INSTRUCTIONS FOR THE TASK:
Identify all lines of the data containing the string "wanted" and copy them.

RECORDS FOR THIS EXERCISE:

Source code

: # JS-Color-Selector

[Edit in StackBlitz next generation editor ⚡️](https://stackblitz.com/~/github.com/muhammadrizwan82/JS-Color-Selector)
==
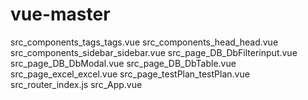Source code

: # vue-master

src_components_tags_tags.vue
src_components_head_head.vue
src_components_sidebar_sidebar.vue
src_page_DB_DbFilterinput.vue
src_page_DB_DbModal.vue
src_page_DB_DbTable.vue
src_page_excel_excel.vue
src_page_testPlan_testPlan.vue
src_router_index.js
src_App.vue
--
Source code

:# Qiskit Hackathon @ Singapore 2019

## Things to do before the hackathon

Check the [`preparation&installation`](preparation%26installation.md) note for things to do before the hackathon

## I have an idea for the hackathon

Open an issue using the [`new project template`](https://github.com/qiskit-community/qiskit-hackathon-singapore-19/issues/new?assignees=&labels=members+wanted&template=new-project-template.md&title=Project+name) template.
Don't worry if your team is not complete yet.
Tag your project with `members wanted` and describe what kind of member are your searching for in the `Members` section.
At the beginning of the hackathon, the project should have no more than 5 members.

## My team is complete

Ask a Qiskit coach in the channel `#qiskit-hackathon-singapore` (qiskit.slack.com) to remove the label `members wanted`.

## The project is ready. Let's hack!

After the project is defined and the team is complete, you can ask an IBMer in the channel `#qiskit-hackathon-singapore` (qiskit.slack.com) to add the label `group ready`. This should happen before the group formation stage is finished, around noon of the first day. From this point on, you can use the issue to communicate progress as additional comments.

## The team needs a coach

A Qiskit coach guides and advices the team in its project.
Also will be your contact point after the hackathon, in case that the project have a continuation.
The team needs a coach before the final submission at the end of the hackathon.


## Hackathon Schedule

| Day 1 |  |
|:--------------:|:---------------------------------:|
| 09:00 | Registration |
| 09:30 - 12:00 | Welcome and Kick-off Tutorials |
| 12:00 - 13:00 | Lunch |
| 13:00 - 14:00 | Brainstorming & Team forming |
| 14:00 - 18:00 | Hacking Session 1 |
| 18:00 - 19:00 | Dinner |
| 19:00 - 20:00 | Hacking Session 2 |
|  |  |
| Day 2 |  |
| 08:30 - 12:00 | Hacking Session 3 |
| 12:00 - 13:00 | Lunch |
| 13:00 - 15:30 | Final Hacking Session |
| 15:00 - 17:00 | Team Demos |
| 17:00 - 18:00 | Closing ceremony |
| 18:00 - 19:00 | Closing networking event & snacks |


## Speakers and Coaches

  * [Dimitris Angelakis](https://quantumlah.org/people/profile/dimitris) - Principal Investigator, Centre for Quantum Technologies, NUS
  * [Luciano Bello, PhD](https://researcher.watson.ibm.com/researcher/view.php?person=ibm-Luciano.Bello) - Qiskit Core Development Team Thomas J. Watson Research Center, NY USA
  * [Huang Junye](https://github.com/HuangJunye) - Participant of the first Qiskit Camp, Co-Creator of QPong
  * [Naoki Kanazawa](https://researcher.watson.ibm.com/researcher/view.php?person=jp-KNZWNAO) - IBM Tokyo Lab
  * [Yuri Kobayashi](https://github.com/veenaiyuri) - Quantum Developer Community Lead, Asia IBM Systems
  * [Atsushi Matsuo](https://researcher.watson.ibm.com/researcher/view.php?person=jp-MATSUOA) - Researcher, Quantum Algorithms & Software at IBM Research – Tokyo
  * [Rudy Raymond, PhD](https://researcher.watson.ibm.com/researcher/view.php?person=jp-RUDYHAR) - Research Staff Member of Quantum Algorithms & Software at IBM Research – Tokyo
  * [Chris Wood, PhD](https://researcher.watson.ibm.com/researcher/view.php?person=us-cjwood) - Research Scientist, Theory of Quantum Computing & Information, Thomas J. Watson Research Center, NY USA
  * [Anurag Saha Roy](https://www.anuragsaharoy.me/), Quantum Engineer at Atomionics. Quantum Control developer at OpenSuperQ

SOLVED PROBLEM:
Open an issue using the [`new project template`](https://github.com/qiskit-community/qiskit-hackathon-singapore-19/issues/new?assignees=&labels=members+wanted&template=new-project-template.md&title=Project+name) template.
Tag your project with `members wanted` and describe what kind of member are your searching for in the `Members` section.
Ask a Qiskit coach in the channel `#qiskit-hackathon-singapore` (qiskit.slack.com) to remove the label `members wanted`.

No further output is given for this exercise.